_Data listing_
= = = = = = =

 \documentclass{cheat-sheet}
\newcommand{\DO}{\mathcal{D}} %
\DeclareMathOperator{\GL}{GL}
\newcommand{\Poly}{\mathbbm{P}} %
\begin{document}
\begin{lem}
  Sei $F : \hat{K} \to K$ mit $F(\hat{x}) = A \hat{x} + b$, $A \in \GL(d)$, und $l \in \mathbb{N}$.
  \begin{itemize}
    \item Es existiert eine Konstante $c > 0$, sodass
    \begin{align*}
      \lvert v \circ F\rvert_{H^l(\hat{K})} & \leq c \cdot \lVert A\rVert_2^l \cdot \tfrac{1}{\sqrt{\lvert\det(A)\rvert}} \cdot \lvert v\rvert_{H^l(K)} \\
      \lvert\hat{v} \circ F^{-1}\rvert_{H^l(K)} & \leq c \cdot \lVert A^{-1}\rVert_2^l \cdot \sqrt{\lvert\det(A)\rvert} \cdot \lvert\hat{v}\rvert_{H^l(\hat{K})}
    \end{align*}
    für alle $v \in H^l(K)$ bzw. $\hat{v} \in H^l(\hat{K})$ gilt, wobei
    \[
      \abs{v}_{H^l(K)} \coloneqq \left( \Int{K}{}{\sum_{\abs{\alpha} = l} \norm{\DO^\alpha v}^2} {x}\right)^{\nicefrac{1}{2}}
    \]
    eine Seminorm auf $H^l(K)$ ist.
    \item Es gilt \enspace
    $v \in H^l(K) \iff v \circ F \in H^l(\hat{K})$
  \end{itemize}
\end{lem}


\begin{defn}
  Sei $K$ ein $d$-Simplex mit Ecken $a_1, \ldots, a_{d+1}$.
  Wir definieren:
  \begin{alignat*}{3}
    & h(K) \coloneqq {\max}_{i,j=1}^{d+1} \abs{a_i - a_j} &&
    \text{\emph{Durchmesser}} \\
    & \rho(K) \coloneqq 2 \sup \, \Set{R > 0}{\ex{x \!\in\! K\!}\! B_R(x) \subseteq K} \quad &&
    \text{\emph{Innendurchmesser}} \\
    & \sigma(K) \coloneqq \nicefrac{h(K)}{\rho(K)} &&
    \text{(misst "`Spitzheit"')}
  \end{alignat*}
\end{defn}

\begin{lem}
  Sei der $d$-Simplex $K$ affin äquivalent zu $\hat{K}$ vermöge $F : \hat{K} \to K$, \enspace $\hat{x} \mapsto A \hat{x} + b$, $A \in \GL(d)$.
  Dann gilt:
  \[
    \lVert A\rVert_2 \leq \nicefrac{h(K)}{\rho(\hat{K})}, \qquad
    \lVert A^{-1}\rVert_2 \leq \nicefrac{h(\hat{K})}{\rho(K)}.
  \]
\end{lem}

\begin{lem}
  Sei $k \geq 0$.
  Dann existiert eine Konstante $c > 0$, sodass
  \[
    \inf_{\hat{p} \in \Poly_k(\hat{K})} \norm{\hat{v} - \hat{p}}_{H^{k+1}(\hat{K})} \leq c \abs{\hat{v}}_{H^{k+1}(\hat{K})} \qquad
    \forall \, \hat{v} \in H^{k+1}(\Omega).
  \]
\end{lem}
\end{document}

= = = = = = =

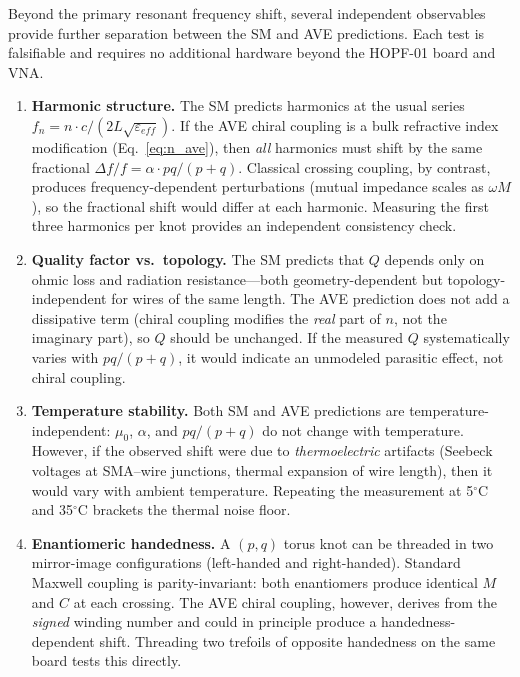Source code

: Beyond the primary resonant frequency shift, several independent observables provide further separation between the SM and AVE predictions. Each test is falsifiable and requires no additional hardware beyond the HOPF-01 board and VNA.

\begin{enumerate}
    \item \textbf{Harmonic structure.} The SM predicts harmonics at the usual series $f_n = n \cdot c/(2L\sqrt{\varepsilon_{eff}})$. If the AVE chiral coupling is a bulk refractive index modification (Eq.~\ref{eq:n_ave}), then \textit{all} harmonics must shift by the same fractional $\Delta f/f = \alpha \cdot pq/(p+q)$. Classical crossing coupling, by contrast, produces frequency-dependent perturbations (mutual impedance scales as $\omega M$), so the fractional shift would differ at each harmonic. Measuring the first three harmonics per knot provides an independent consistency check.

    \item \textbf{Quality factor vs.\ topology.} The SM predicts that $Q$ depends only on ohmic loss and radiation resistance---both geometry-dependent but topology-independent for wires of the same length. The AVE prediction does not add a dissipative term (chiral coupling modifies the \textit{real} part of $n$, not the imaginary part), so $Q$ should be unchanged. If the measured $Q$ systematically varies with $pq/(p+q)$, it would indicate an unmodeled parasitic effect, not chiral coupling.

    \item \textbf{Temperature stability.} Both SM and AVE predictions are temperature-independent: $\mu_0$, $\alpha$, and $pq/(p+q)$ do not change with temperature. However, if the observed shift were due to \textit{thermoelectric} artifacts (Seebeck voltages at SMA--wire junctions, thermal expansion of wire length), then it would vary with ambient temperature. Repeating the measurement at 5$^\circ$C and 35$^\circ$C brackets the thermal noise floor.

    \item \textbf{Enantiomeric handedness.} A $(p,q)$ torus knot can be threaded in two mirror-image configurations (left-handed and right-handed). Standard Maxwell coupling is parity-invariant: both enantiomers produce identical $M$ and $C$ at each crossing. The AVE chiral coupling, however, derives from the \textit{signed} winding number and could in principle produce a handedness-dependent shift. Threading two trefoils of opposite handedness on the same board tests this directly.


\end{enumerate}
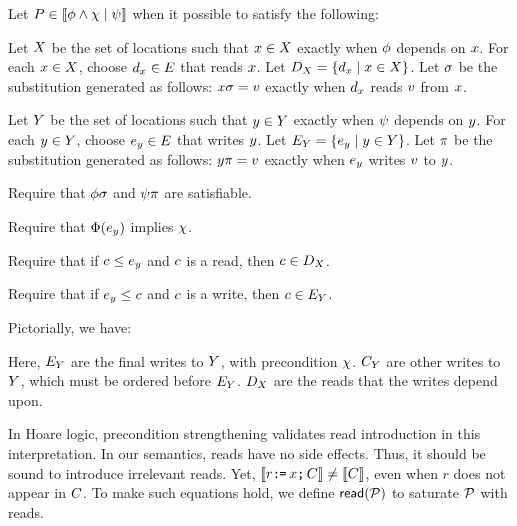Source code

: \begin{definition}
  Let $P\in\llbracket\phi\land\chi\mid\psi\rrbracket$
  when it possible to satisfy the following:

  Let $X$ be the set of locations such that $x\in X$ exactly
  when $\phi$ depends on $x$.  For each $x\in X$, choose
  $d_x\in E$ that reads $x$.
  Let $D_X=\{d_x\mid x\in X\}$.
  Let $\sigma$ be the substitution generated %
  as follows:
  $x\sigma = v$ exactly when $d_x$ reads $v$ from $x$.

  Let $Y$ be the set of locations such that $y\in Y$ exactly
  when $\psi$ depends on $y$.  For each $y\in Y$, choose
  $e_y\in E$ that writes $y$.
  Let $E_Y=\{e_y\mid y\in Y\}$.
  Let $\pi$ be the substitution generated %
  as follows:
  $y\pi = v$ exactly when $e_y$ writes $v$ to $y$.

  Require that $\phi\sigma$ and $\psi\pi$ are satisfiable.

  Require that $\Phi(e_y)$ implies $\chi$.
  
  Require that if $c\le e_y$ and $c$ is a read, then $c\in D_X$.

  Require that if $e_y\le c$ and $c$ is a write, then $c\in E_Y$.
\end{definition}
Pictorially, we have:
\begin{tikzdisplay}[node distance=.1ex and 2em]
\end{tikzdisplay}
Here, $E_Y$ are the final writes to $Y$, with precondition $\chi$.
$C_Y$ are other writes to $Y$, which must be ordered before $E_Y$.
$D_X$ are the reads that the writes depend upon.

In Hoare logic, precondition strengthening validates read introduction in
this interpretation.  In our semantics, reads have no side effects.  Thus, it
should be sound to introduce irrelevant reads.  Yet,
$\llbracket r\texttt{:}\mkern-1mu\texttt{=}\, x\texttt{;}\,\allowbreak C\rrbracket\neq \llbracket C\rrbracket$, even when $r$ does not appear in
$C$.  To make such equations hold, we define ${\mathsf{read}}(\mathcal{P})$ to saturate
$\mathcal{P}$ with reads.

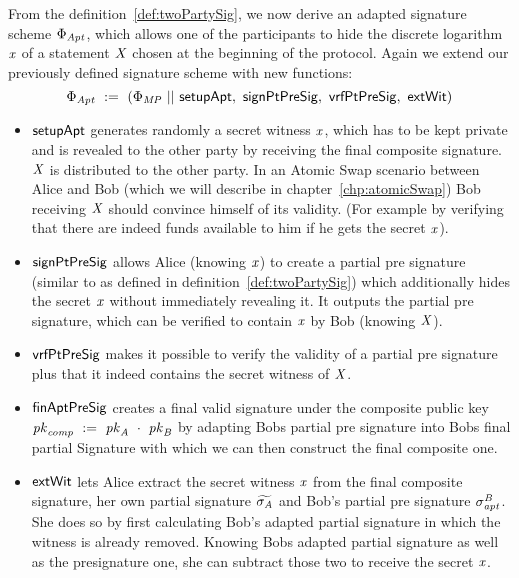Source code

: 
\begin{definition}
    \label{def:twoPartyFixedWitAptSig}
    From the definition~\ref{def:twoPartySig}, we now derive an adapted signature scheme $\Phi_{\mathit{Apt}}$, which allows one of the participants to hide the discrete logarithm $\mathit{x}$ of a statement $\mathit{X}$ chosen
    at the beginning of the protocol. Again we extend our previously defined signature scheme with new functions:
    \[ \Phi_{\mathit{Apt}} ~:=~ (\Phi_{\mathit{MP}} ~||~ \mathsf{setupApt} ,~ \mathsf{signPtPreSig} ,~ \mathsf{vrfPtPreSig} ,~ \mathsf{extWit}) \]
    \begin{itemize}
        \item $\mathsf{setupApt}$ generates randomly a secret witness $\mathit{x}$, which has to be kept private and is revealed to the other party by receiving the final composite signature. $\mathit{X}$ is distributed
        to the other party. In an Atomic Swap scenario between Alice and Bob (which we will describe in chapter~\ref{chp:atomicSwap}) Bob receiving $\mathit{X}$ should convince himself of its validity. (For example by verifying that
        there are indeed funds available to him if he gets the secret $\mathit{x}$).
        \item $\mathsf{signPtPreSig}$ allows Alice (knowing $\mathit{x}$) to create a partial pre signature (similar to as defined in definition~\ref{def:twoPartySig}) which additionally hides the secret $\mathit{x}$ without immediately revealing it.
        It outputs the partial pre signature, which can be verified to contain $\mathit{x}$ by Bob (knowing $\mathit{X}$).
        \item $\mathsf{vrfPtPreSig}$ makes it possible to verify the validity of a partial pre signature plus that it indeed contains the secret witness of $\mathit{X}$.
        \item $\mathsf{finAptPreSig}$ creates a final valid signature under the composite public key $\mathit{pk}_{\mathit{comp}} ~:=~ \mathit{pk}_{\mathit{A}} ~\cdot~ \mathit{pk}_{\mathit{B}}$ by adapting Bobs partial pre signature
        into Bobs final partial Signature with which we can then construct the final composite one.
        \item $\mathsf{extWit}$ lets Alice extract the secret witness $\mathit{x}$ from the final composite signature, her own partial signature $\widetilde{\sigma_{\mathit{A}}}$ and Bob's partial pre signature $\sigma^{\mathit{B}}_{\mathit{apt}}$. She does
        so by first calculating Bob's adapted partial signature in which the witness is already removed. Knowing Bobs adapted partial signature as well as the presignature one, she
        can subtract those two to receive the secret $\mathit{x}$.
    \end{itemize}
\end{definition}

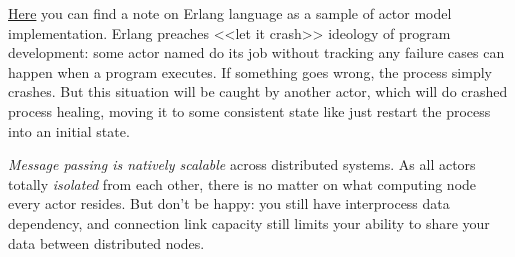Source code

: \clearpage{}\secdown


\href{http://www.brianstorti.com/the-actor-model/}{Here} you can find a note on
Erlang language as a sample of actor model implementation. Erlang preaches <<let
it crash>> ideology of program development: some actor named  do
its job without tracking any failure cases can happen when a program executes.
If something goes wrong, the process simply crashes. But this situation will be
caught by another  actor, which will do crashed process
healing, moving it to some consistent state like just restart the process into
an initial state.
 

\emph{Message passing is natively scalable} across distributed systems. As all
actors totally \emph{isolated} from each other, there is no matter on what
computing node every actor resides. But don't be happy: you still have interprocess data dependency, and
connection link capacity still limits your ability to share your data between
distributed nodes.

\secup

= = = = = = =

Only the lines containing the string "that" are needed; pull them out of the records.

_Solution below_
    \item \textbf{Quality factor vs.\ topology.} The SM predicts that $Q$ depends only on ohmic loss and radiation resistance---both geometry-dependent but topology-independent for wires of the same length. The AVE prediction does not add a dissipative term (chiral coupling modifies the \textit{real} part of $n$, not the imaginary part), so $Q$ should be unchanged. If the measured $Q$ systematically varies with $pq/(p+q)$, it would indicate an unmodeled parasitic effect, not chiral coupling.
  Let $X$ be the set of locations such that $x\in X$ exactly
  $d_x\in E$ that reads $x$.
  Let $Y$ be the set of locations such that $y\in Y$ exactly
  $e_y\in E$ that writes $y$.
  Require that $\phi\sigma$ and $\psi\pi$ are satisfiable.
  Require that $\Phi(e_y)$ implies $\chi$.
  Require that if $c\le e_y$ and $c$ is a read, then $c\in D_X$.
  Require that if $e_y\le c$ and $c$ is a write, then $c\in E_Y$.
$D_X$ are the reads that the writes depend upon.
        to the other party. In an Atomic Swap scenario between Alice and Bob (which we will describe in chapter~\ref{chp:atomicSwap}) Bob receiving $\mathit{X}$ should convince himself of its validity. (For example by verifying that
        \item $\mathsf{vrfPtPreSig}$ makes it possible to verify the validity of a partial pre signature plus that it indeed contains the secret witness of $\mathit{X}$.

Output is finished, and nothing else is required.